Bekende soorten zijn de grootschubfranjeteen (A. boskianus), die tot 20 centimeter lang wordt en in Egypte en Saoedi-Arabië voorkomt. Deze dieren zijn meestal koperbruin, met afhankelijk van de leeftijd 10 of twaalf rijen kleine vlekjes of vlekkige strepen in de flank. In Europa komt (A. erythrurus) voor, de 'gewone' franjeteenhagedis, die in het zuidelijke deel van het Iberisch Schiereiland en grote delen van Portugal leeft. Deze laatste soort bereikt een lichaamslengte inclusief staart tot 25 centimeter. De juvenielen zijn te herkennen aan hun felrode staart.
De habitat is zeer variabel maar bestaat vaak uit drogere gebieden zoals graslanden, zandduinen, en stranden, kreupelhout, rotsachtige streken, woestijnen en halfwoestijnen.[3]
Door de internationale natuurbeschermingsorganisatie IUCN is aan 32 soorten een beschermingsstatus toegewezen. Zestien soorten worden beschouwd als 'veilig' (Least Concern of LC), twee soorten als 'kwetsbaar' (Vulnerable of VU) en twee als 'gevoelig' (Near Threatened of NT). Vijf soorten staan te boek als 'onzeker' (Data Deficient of DD) en drie soorten worden gezien als 'bedreigd' (Endangered of EN). Vier soorten ten slotte worden geclassificeerd als 'ernstig bedreigd' (Critically Endangered of CR).[3]
Franjetenen zijn slanke, snelle dieren. Hoewel ze snel door de energie heen zijn, kunnen ze vliegensvlug over rotsen klauteren; vijanden winnen het niet op snelheid. De vrouwtjes zetten eieren af in het zand.

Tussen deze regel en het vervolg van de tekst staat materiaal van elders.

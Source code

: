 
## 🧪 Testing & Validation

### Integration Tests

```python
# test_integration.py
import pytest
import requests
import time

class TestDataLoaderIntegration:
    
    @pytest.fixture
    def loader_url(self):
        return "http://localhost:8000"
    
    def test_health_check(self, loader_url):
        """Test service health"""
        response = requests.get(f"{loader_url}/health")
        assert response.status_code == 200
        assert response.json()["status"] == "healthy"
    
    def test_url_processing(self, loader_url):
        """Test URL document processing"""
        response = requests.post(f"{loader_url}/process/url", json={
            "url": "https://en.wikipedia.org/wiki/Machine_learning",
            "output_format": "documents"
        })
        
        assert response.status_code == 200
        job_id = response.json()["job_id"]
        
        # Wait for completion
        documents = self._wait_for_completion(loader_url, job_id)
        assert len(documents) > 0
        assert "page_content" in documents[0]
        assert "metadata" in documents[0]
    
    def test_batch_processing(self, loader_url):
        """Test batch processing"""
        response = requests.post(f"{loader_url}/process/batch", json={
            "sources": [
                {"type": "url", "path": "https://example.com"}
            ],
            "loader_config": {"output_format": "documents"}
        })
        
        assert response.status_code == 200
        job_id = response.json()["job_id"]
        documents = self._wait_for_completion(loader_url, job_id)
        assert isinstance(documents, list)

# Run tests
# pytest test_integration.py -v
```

Het voedsel bestaat uit insecten en met name kevers en keverlarven.
De wetenschappelijke naam van de groep werd voor het eerst voorgesteld door Arend Friedrich August Wiegmann in 1834.[2] Er zijn 42 verschillende soorten, inclusief de pas in 2017 wetenschappelijk beschreven soort Acanthodactylus margaritae.